Troppo portata a mettersi nei guai. E quando la bella scompare, a lui,
che dopo anni di separazione si è ricongiunto con
l’amico José Luis, non resta che partire alla
ricerca della donzella in pericolo. Ma nell’isola di Lombok,
dove anche gli incubi sembrano sdoppiarsi in un gioco di specchi, la
ricerca diventa una pericolosa partita a scacchi, in cui nulla
è ciò che sembra.
Le zanzare di
Zanzibar – Fazi
Una classica road story, ambientata in una Città del Messico
affascinante e pericolosa, popolata di personaggi
dall’identità spesso dubbia e dai traffici quasi
sempre
loschi, Le zanzare di Zanzibar segnano
l’“esordio” di
Rodolfo Capitani, l’irrequieto, vagabondo protagonista della
trilogia di cui fa parte Singapore Sling, vincitore del Premio Tedeschi
e già pubblicato da Fazi Editore. Immancabilmente alle prese
con
qualche guaio, perennemente in fuga – soprattutto da se
stesso
– anche qui Rodolfo Capitani dovrà districarsi tra
un
susseguirsi frenetico di imprevisti e colpi di scena. Suoi compagni di
avventura l’amico José Luis, un italiano
dall’oscuro
passato politico, costretto a viaggiare sotto falso nome, e la
bellissima e misteriosa Marisol, incontrata per caso e di cui Rodolfo
si invaghisce. Sarà proprio la ragazza a proporre ai due
amici
– confinati senza un soldo in una bettola dove stanno
organizzando una truffa per impadronirsi di poche migliaia di dollari
– un affare che potrebbe rappresentare il passaporto per una
nuova vita: un chilo di coca da trasportare dalla Colombia in Messico.
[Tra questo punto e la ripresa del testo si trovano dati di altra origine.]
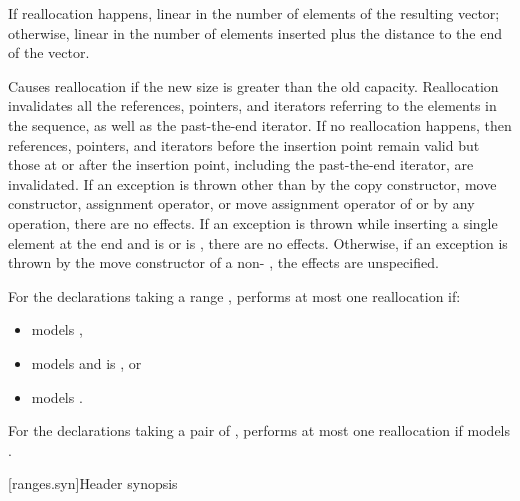 \documentclass{wg21}
\begin{document}
\begin{itemdescr}
    \pnum
    \complexity
    If reallocation happens,
    linear in the number of elements of the resulting vector;
    otherwise,
    linear in the number of elements inserted plus the distance
    to the end of the vector.

    \pnum
    \remarks
    Causes reallocation if the new size is greater than the old capacity.
    Reallocation invalidates all the references, pointers, and iterators
    referring to the elements in the sequence, as well as the past-the-end iterator.
    If no reallocation happens, then
    references, pointers, and iterators
    before the insertion point remain valid
    but those at or after the insertion point,
    including the past-the-end iterator,
    are invalidated.
    If an exception is thrown other than by
    the copy constructor, move constructor,
    assignment operator, or move assignment operator of
     or by any  operation,
    there are no effects.
    If an exception is thrown while inserting a single element at the end and
     is  or 
    is , there are no effects.
    Otherwise, if an exception is thrown by the move constructor of a non-
    , the effects are unspecified.

    \begin{addedblock}
    For the declarations taking a range , performs at most one reallocation if:
    \begin{itemize}
        \item {} models ,
        \item {} models  and  is , or
        \item {} models .
    \end{itemize}
     For the declarations taking a pair of , performs at most one reallocation if  models .
    \end{addedblock}

\end{itemdescr}

[ranges.syn]{Header  synopsis}
\end{document}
Il rifiuto di Rodolfo fa prendere ai tre strade diverse:
José e
Marisol partono per la Colombia, lasciando solo, e geloso, Rodolfo, cui
presto giunge notizia dell’arresto dell’amico e
della
scomparsa della ragazza. Nella stanza d’albergo in cui
José Luis è stato arrestato, Rodolfo trova, in un
nascondiglio segreto, i settantamila dollari frutto del traffico di
droga. Si stabilisce in una cittadina sperduta nel deserto, dove
Marisol si rifà viva. I due cominciano una relazione
tormentata.
Rodolfo è diviso tra l’attrazione per la donna e
il
sospetto che il vero motivo della sua presenza sia quello di scoprire
che fine hanno fatto i settantamila dollari.
L’incipit.
Spinsi la tendina ed entrai, lasciandomi alle spalle il
bagliore sozzo di Calle Lazaro Cardenas. La tenda si richiuse con un
fruscio, oscurando frammenti di immagini che non ero riuscito a
distinguere. Da qualche parte nel buio, un moscone si alzò
in
volo, con un ronzio petulante. Tornò a posarsi e
nell’aria
restò solo il mio ansimare affannoso. Un respiro profondo,
tra
brevi, serrati, ancora uno profondo.
“Qué quiere?”, abbaiò una
voce di donna nell’ombra.
Girai il capo e a fatica ne indovinai la sagoma.
Cinquant’anni, forse, secchio e scopa e grembiule scuro.
“Cercavo José Luis”, dissi,
“José Luis Hernandez”.
Sollevò il secchio e si avviò verso il fondo
dell’antro. Mi rispose brusca, passandomi a fianco.
“Stanza
quarantatre. Quarto piano, in fondo”.